(INFORMATION SHOWN)

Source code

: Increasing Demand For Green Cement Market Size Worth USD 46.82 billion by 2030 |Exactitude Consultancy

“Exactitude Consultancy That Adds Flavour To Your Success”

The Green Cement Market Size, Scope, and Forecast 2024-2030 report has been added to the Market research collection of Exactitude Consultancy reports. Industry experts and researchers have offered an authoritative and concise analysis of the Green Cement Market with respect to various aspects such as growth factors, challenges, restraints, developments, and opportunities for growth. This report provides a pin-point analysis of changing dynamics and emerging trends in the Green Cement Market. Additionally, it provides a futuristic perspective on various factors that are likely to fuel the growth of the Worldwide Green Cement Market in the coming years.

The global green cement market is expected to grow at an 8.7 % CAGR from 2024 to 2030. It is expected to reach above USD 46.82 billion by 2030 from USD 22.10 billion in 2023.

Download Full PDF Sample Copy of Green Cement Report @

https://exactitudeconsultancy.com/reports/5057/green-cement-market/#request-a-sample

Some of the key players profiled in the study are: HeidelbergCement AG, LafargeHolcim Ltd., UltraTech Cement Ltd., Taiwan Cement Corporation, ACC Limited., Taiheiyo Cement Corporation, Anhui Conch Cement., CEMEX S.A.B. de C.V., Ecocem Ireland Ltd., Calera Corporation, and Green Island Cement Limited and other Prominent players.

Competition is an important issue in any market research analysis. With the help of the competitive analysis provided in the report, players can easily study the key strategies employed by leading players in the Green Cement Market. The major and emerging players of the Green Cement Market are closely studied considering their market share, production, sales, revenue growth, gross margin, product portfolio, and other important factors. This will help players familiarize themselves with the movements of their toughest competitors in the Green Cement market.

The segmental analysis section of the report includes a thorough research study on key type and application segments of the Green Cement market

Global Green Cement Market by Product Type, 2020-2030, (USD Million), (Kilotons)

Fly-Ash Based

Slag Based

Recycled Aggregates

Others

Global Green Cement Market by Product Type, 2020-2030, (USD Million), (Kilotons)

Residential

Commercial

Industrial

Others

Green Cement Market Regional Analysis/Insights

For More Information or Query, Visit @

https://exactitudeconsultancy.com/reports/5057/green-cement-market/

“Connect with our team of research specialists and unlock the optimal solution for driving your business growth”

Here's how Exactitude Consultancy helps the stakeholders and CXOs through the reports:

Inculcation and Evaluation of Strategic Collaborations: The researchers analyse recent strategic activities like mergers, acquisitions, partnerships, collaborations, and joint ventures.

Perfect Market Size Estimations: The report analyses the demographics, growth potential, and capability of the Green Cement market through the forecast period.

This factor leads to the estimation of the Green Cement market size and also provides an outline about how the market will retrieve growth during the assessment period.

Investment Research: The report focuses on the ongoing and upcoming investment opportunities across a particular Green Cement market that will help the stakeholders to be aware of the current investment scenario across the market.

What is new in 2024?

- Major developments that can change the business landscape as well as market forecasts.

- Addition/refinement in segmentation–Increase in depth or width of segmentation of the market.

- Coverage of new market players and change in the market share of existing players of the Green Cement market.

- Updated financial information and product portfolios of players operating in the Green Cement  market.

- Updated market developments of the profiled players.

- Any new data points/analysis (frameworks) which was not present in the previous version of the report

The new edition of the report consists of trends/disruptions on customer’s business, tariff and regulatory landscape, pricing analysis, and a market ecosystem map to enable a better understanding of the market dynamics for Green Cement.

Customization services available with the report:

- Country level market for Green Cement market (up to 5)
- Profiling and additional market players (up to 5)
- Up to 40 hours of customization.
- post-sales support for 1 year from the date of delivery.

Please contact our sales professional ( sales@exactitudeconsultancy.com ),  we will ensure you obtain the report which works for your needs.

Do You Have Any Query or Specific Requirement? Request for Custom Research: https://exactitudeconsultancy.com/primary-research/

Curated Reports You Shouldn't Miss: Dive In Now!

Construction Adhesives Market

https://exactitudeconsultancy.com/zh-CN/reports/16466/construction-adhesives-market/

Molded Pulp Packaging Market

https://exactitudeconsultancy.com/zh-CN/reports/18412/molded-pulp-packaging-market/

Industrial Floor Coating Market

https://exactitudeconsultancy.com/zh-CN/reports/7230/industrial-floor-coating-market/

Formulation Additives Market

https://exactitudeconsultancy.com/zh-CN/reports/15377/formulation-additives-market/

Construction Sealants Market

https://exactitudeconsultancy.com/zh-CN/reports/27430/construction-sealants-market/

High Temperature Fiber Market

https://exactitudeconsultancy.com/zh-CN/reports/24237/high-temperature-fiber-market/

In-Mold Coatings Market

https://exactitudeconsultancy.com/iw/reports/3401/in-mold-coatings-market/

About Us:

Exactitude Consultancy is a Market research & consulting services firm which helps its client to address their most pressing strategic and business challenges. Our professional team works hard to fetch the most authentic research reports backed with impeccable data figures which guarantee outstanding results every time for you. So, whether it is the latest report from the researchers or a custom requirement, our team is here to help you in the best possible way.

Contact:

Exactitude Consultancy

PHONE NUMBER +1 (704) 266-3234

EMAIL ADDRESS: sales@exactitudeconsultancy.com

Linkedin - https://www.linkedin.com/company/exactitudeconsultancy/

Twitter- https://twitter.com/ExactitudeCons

(End INFORMATION SHOWN)

ACTION ITEM = The entries above must each be repeated exactly.

FINAL ANSWER =
Source code

: Increasing Demand For Green Cement Market Size Worth USD 46.82 billion by 2030 |Exactitude Consultancy

“Exactitude Consultancy That Adds Flavour To Your Success”

The Green Cement Market Size, Scope, and Forecast 2024-2030 report has been added to the Market research collection of Exactitude Consultancy reports. Industry experts and researchers have offered an authoritative and concise analysis of the Green Cement Market with respect to various aspects such as growth factors, challenges, restraints, developments, and opportunities for growth. This report provides a pin-point analysis of changing dynamics and emerging trends in the Green Cement Market. Additionally, it provides a futuristic perspective on various factors that are likely to fuel the growth of the Worldwide Green Cement Market in the coming years.

The global green cement market is expected to grow at an 8.7 % CAGR from 2024 to 2030. It is expected to reach above USD 46.82 billion by 2030 from USD 22.10 billion in 2023.

Download Full PDF Sample Copy of Green Cement Report @

https://exactitudeconsultancy.com/reports/5057/green-cement-market/#request-a-sample

Some of the key players profiled in the study are: HeidelbergCement AG, LafargeHolcim Ltd., UltraTech Cement Ltd., Taiwan Cement Corporation, ACC Limited., Taiheiyo Cement Corporation, Anhui Conch Cement., CEMEX S.A.B. de C.V., Ecocem Ireland Ltd., Calera Corporation, and Green Island Cement Limited and other Prominent players.

Competition is an important issue in any market research analysis. With the help of the competitive analysis provided in the report, players can easily study the key strategies employed by leading players in the Green Cement Market. The major and emerging players of the Green Cement Market are closely studied considering their market share, production, sales, revenue growth, gross margin, product portfolio, and other important factors. This will help players familiarize themselves with the movements of their toughest competitors in the Green Cement market.

The segmental analysis section of the report includes a thorough research study on key type and application segments of the Green Cement market

Global Green Cement Market by Product Type, 2020-2030, (USD Million), (Kilotons)

Fly-Ash Based

Slag Based

Recycled Aggregates

Others

Global Green Cement Market by Product Type, 2020-2030, (USD Million), (Kilotons)

Residential

Commercial

Industrial

Others

Green Cement Market Regional Analysis/Insights

For More Information or Query, Visit @

https://exactitudeconsultancy.com/reports/5057/green-cement-market/

“Connect with our team of research specialists and unlock the optimal solution for driving your business growth”

Here's how Exactitude Consultancy helps the stakeholders and CXOs through the reports:

Inculcation and Evaluation of Strategic Collaborations: The researchers analyse recent strategic activities like mergers, acquisitions, partnerships, collaborations, and joint ventures.

Perfect Market Size Estimations: The report analyses the demographics, growth potential, and capability of the Green Cement market through the forecast period.

This factor leads to the estimation of the Green Cement market size and also provides an outline about how the market will retrieve growth during the assessment period.

Investment Research: The report focuses on the ongoing and upcoming investment opportunities across a particular Green Cement market that will help the stakeholders to be aware of the current investment scenario across the market.

What is new in 2024?

- Major developments that can change the business landscape as well as market forecasts.

- Addition/refinement in segmentation–Increase in depth or width of segmentation of the market.

- Coverage of new market players and change in the market share of existing players of the Green Cement market.

- Updated financial information and product portfolios of players operating in the Green Cement  market.

- Updated market developments of the profiled players.

- Any new data points/analysis (frameworks) which was not present in the previous version of the report

The new edition of the report consists of trends/disruptions on customer’s business, tariff and regulatory landscape, pricing analysis, and a market ecosystem map to enable a better understanding of the market dynamics for Green Cement.

Customization services available with the report:

- Country level market for Green Cement market (up to 5)
- Profiling and additional market players (up to 5)
- Up to 40 hours of customization.
- post-sales support for 1 year from the date of delivery.

Please contact our sales professional ( sales@exactitudeconsultancy.com ),  we will ensure you obtain the report which works for your needs.

Do You Have Any Query or Specific Requirement? Request for Custom Research: https://exactitudeconsultancy.com/primary-research/

Curated Reports You Shouldn't Miss: Dive In Now!

Construction Adhesives Market

https://exactitudeconsultancy.com/zh-CN/reports/16466/construction-adhesives-market/

Molded Pulp Packaging Market

https://exactitudeconsultancy.com/zh-CN/reports/18412/molded-pulp-packaging-market/

Industrial Floor Coating Market

https://exactitudeconsultancy.com/zh-CN/reports/7230/industrial-floor-coating-market/

Formulation Additives Market

https://exactitudeconsultancy.com/zh-CN/reports/15377/formulation-additives-market/

Construction Sealants Market

https://exactitudeconsultancy.com/zh-CN/reports/27430/construction-sealants-market/

High Temperature Fiber Market

https://exactitudeconsultancy.com/zh-CN/reports/24237/high-temperature-fiber-market/

In-Mold Coatings Market

https://exactitudeconsultancy.com/iw/reports/3401/in-mold-coatings-market/

About Us:

Exactitude Consultancy is a Market research & consulting services firm which helps its client to address their most pressing strategic and business challenges. Our professional team works hard to fetch the most authentic research reports backed with impeccable data figures which guarantee outstanding results every time for you. So, whether it is the latest report from the researchers or a custom requirement, our team is here to help you in the best possible way.

Contact:

Exactitude Consultancy

PHONE NUMBER +1 (704) 266-3234

EMAIL ADDRESS: sales@exactitudeconsultancy.com

Linkedin - https://www.linkedin.com/company/exactitudeconsultancy/

Twitter- https://twitter.com/ExactitudeCons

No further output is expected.